ADVERTISEMENT
Fibromyalgia through the generations
There is so much information out there about Fibromyalgia that those who have firm diagnoses by well informed physicians are now begetting a generation of children who are getting diagnosed early. Early diagnosis I can imagine must save a lot of heart-ache that the pioneering generation have had to (or are still, in some countries) suffer due to hatred, anger, intolerance, suspicion, labelling, as well as lack of medical understanding.
For me, I don`t think I have met one person who will accept 100% what I tell them about my body because for most people seeing is believing and I do not look sick. The peculiar thing is that I grew up thinking that EVERYONE could tell that I was not performing as well as I would like to. I felt the puffed up eyes and assumed everyone could see them. I felt the pain and figured that people could somehow tell I was in pain if only by the way I moved so slowly. Instead I was labelled "lazy". Let us hope that the generation of children who are getting diagnosed early are being spared this lack of trust from our fellow human beings. Not being taken at your word is probably the worst insult that someone can give you in my opinion. Eventually I would end up so frustrated that I would cry for understanding from others. Privately and publically too. But the previous generations of people suffering fibromyalgia were mistakenly categorised as "sensitive" or "touchy" in the sense that our psyches were called into question instead of our bodies.

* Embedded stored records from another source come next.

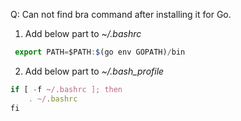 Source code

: Q: Can not find bra command after installing it for Go.

1. Add below part to _~/.bashrc_

  ```javascript
   export PATH=$PATH:$(go env GOPATH)/bin
  ```

2. Add below part to _~/.bash_profile_

  ```javascript
  if [ -f ~/.bashrc ]; then
      . ~/.bashrc
  fi
  ```
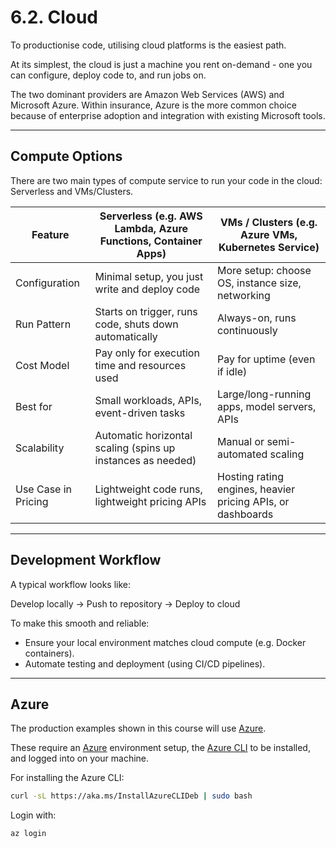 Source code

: # 6.2. Cloud

To productionise code, utilising cloud platforms is the easiest path.  

At its simplest, the cloud is just a machine you rent on-demand - one you can configure, deploy code to, and run jobs on.  

The two dominant providers are Amazon Web Services (AWS) and Microsoft Azure. Within insurance, Azure is the more common choice because of enterprise adoption and integration with existing Microsoft tools.  

---

## Compute Options

There are two main types of compute service to run your code in the cloud: Serverless and VMs/Clusters.  

| Feature              | Serverless (e.g. AWS Lambda, Azure Functions, Container Apps) | VMs / Clusters (e.g. Azure VMs, Kubernetes Service) |
|----------------------|--------------------------------------------------------------|----------------------------------------------------|
| Configuration    | Minimal setup, you just write and deploy code                | More setup: choose OS, instance size, networking   |
| Run Pattern      | Starts on trigger, runs code, shuts down automatically       | Always-on, runs continuously                       |
| Cost Model       | Pay only for execution time and resources used               | Pay for uptime (even if idle)                      |
| Best for         | Small workloads, APIs, event-driven tasks                    | Large/long-running apps, model servers, APIs       |
| Scalability      | Automatic horizontal scaling (spins up instances as needed)  | Manual or semi-automated scaling                   |
| Use Case in Pricing | Lightweight code runs, lightweight pricing APIs | Hosting rating engines, heavier pricing APIs, or dashboards |

---

## Development Workflow

A typical workflow looks like:  

Develop locally → Push to repository → Deploy to cloud  

To make this smooth and reliable:  
- Ensure your local environment matches cloud compute (e.g. Docker containers).  
- Automate testing and deployment (using CI/CD pipelines).  

---

## Azure

The production examples shown in this course will use [Azure](https://azure.microsoft.com/en-gb).

These require an [Azure](https://azure.microsoft.com/en-gb) environment setup, the [Azure CLI](https://learn.microsoft.com/en-us/cli/azure/?view=azure-cli-latest) to be installed, and logged into on your machine.

For installing the Azure CLI:
```bash
curl -sL https://aka.ms/InstallAzureCLIDeb | sudo bash
```

Login with:
```bash
az login
```

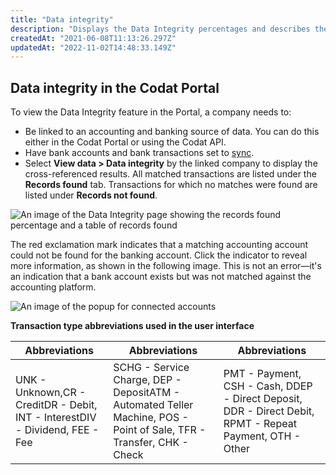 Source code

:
 ```yaml
---
title: "Data integrity"
description: "Displays the Data Integrity percentages and describes the records that were matched and not matched"
createdAt: "2021-06-08T11:13:26.297Z"
updatedAt: "2022-11-02T14:48:33.149Z"
---
```


## Data integrity in the Codat Portal

To view the Data Integrity feature in the Portal, a company needs to:

- Be linked to an accounting and banking source of data. You can do this either in the Codat Portal or using the Codat API.
- Have bank accounts and bank transactions set to [sync](/core-concepts/data-type-settings).
- Select **View data > Data integrity** by the linked company to display the cross-referenced results. All matched transactions are listed under the **Records found** tab. Transactions for which no matches were found are listed under **Records not found**.

![An image of the Data Integrity page showing the records found percentage and a table of records found](/img/old/3e145f8-DataIntegrity5.png)

The red exclamation mark indicates that a matching accounting account could not be found for the banking account. Click the indicator to reveal more information, as shown in the following image. This is not an error&mdash;it's an indication that a bank account exists but was not matched against the accounting platform.

![An image of the popup for connected accounts](/img/old/a52c29c-DataIntegrity6.png)

**Transaction type abbreviations used in the user interface**

|Abbreviations|Abbreviations|Abbreviations|
|----|----|----|
|UNK - Unknown,CR - CreditDR - Debit, INT - InterestDIV - Dividend, FEE - Fee|SCHG - Service Charge, DEP - DepositATM - Automated Teller Machine, POS - Point of Sale, TFR - Transfer, CHK - Check|PMT - Payment, CSH - Cash, DDEP - Direct Deposit, DDR - Direct Debit, RPMT - Repeat Payment, OTH - Other|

Yes people with fibromyalgia are sensitive to physical phenomena - a wide range of sensitivity can occur within one single body that houses the sufferer. One person may have a body that hurts when the light is too bright, when the sounds are too high-pitched, when the weather is not sunny and mild and of a certain range of barametric pressure, when the body bends for too long, when the feet stand for too long, when the clothes are too tight, when the demands are too high, when the worry is too much, when the food is too salty, too sweet, too spicy, too full of preservatives, too much fibre, and on and on it goes. This is just one body we are talking about. One person that has to live in that body that hurts in one way or another 24/7, 7 days a week. During the flareups it is even worse because you can add the typical viral symptoms of sore throat, elevated temperature, even more lethargy and nearly intolerable aches of the muscles and joints.
The parents of these children usually have been through it themselves and can add a degree of empathy to their childrens` lives that most of us "oldies" have not been granted. And if the children are unlucky enough to have parents who have no idea what is going on with their child, then at least this generation will benefit from all the advocates for medical recognition, humane acceptance, medical research and group facilities that the prior generations have worked towards. We still have a long way to go because fibromyalgia remains incurable and most medical, psychological, and physical help is only available to the wealthy.